What you should do
The lines from the one holding "这个角色是兽人没跑了，兽耳朵外加尾巴，目前出来的战斗画面也能证实" to the end of the records below, exactly as written, are the only thing to return.

[Stored data]
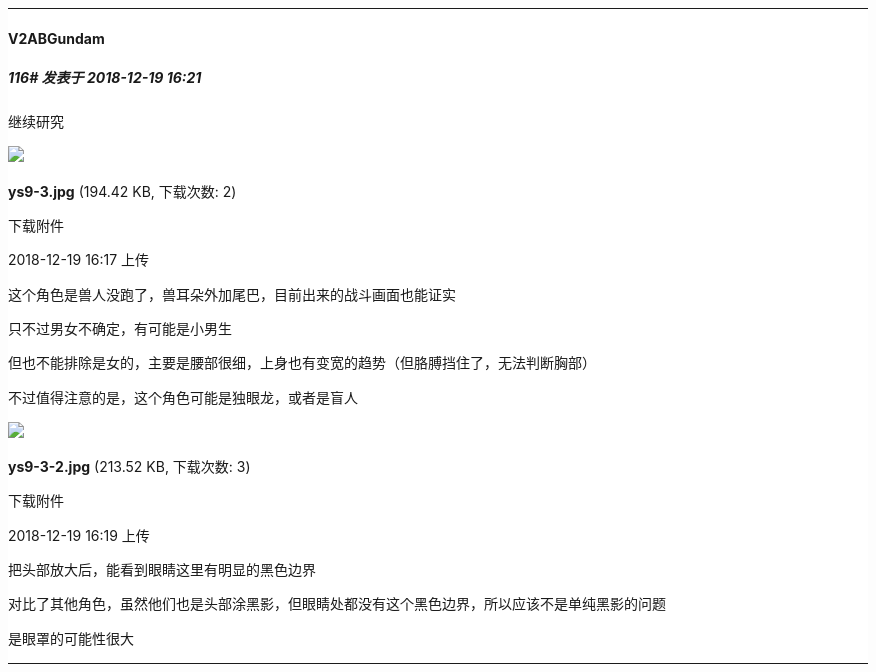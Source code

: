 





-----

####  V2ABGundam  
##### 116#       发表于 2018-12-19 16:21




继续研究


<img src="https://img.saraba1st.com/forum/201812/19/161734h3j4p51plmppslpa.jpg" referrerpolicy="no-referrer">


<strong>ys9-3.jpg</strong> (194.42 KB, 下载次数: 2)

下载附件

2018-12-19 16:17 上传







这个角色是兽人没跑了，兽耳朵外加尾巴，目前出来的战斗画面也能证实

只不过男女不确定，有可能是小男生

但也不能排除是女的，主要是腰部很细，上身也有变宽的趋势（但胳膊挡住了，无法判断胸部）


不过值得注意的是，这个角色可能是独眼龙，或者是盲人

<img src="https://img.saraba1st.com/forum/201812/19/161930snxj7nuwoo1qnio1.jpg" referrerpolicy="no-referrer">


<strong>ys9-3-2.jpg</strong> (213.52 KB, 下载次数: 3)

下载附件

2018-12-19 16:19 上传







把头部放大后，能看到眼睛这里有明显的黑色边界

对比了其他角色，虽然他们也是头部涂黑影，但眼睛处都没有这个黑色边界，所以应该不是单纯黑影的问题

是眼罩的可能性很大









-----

Task solution
这个角色是兽人没跑了，兽耳朵外加尾巴，目前出来的战斗画面也能证实

只不过男女不确定，有可能是小男生

但也不能排除是女的，主要是腰部很细，上身也有变宽的趋势（但胳膊挡住了，无法判断胸部）


不过值得注意的是，这个角色可能是独眼龙，或者是盲人

<img src="https://img.saraba1st.com/forum/201812/19/161930snxj7nuwoo1qnio1.jpg" referrerpolicy="no-referrer">


<strong>ys9-3-2.jpg</strong> (213.52 KB, 下载次数: 3)

下载附件

2018-12-19 16:19 上传







把头部放大后，能看到眼睛这里有明显的黑色边界

对比了其他角色，虽然他们也是头部涂黑影，但眼睛处都没有这个黑色边界，所以应该不是单纯黑影的问题

是眼罩的可能性很大









-----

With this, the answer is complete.